### Task description:
Determine how many lines in the entries below hold "github". Respond with that number only.

### Provided information:
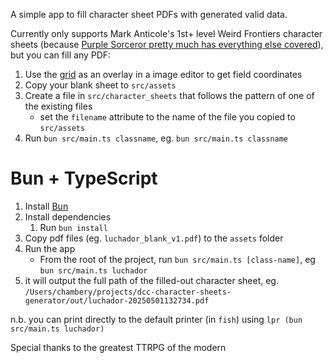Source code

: A simple app to fill character sheet PDFs with generated valid data.

Currently only supports Mark Anticole's 1st+ level Weird Frontiers character sheets (because [Purple Sorceror pretty much has everything else covered](https://purplesorcerer.com/create_party.php)), but you can fill any PDF:

1. Use the [grid](https://github.com/chambery/dcc-character-sheet-generator/blob/052d387cb07f2af17190e3b889cf1d9234b5651f/src/assets/PDF%20Coordinates.png) as an overlay in a image editor to get field coordinates
2. Copy your blank sheet to `src/assets`
3. Create a file in `src/character_sheets` that follows the pattern of one of the existing files
   - set the `filename` attribute to the name of the file you copied to `src/assets`
5. Run `bun src/main.ts classname`, eg. `bun src/main.ts classname`


# Bun + TypeScript
1. Install [Bun](https://bun.sh/)
2. Install dependencies
   1. Run `bun install`
3. Copy pdf files (eg. `luchador_blank_v1.pdf`) to the `assets` folder
4. Run the app
   - From the root of the project, run `bun src/main.ts [class-name]`, eg `bun src/main.ts luchador`
5. it will output the full path of the filled-out character sheet, eg. `/Users/chambery/projects/dcc-character-sheets-generator/out/luchador-20250501132734.pdf`

n.b. you can print directly to the default printer (in `fish`) using `lpr (bun src/main.ts luchador)`



Special thanks to the greatest TTRPG of the modern

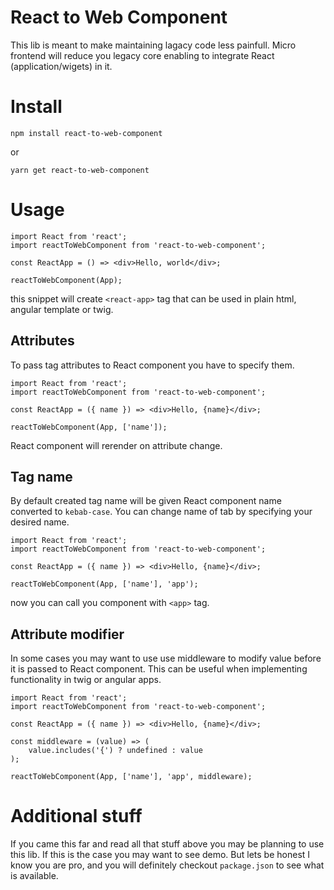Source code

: # React to Web Component

  This lib is meant to make maintaining lagacy code less painfull.
Micro frontend will reduce you legacy core enabling to integrate React (application/wigets) in it.

# Install

    npm install react-to-web-component
or

    yarn get react-to-web-component

# Usage

    import React from 'react';
    import reactToWebComponent from 'react-to-web-component';

    const ReactApp = () => <div>Hello, world</div>;
    
    reactToWebComponent(App);

this snippet will create `<react-app>` tag that can be used in plain html, angular template or twig.

## Attributes

To pass tag attributes to React component you have to specify them.

    import React from 'react';
    import reactToWebComponent from 'react-to-web-component';

    const ReactApp = ({ name }) => <div>Hello, {name}</div>;
    
    reactToWebComponent(App, ['name']);

React component will rerender on attribute change.

## Tag name

By default created tag name will be given React component name converted to `kebab-case`. You can change name of tab by specifying your desired name.

    import React from 'react';
    import reactToWebComponent from 'react-to-web-component';

    const ReactApp = ({ name }) => <div>Hello, {name}</div>;
    
    reactToWebComponent(App, ['name'], 'app');

now you can call you component with `<app>` tag.

## Attribute modifier

In some cases you may want to use use middleware to modify value before it is passed to React component. This can be useful when implementing functionality in twig or angular apps.

    import React from 'react';
    import reactToWebComponent from 'react-to-web-component';

    const ReactApp = ({ name }) => <div>Hello, {name}</div>;
    
    const middleware = (value) => (
        value.includes('{') ? undefined : value
    );

    reactToWebComponent(App, ['name'], 'app', middleware);

# Additional stuff

If you came this far and read all that stuff above you may be planning to use this lib. If this is the case you may want to see demo. But lets be honest I know you are pro, and you will definitely checkout `package.json` to see what is available.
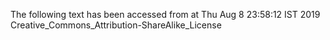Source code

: The following text has been accessed from at Thu Aug 8 23:58:12 IST 2019
Creative_Commons_Attribution-ShareAlike_License
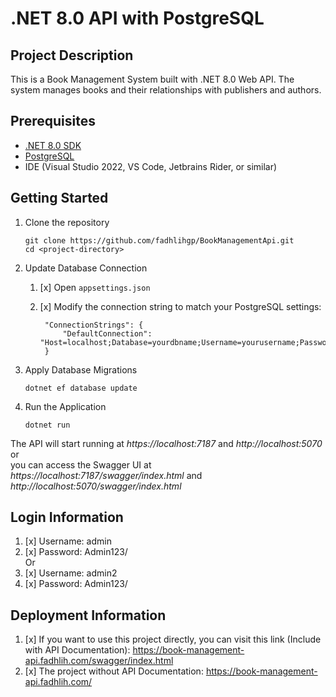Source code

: 
# .NET 8.0 API with PostgreSQL

## Project Description

This is a Book Management System built with .NET 8.0 Web API. The system manages books and their relationships with publishers and authors.

## Prerequisites

- [.NET 8.0 SDK](https://dotnet.microsoft.com/download/dotnet/8.0)
- [PostgreSQL](https://www.postgresql.org/download/)
- IDE (Visual Studio 2022, VS Code, Jetbrains Rider, or similar)

## Getting Started

1. Clone the repository

    `git clone https://github.com/fadhlihgp/BookManagementApi.git` </br>
    `cd <project-directory>`


2. Update Database Connection
   1. [x] Open `appsettings.json`
   2. [x] Modify the connection string to match your PostgreSQL settings:

           "ConnectionStrings": {
               "DefaultConnection": "Host=localhost;Database=yourdbname;Username=yourusername;Password=yourpassword"
           }


3. Apply Database Migrations

    `dotnet ef database update`


4. Run the Application

    `dotnet run`

The API will start running at _https://localhost:7187_ and _http://localhost:5070_ or </br>
you can access the Swagger UI at _https://localhost:7187/swagger/index.html_ and _http://localhost:5070/swagger/index.html_

## Login Information
   1. [x] Username: admin
   2. [x] Password: Admin123/ </br> 
   Or
   3. [x] Username: admin2
   4. [x] Password: Admin123/

## Deployment Information

1. [x] If you want to use this project directly, you can visit this link (Include with API Documentation): https://book-management-api.fadhlih.com/swagger/index.html
2. [x] The project without API Documentation: https://book-management-api.fadhlih.com/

### Solution to this task:
2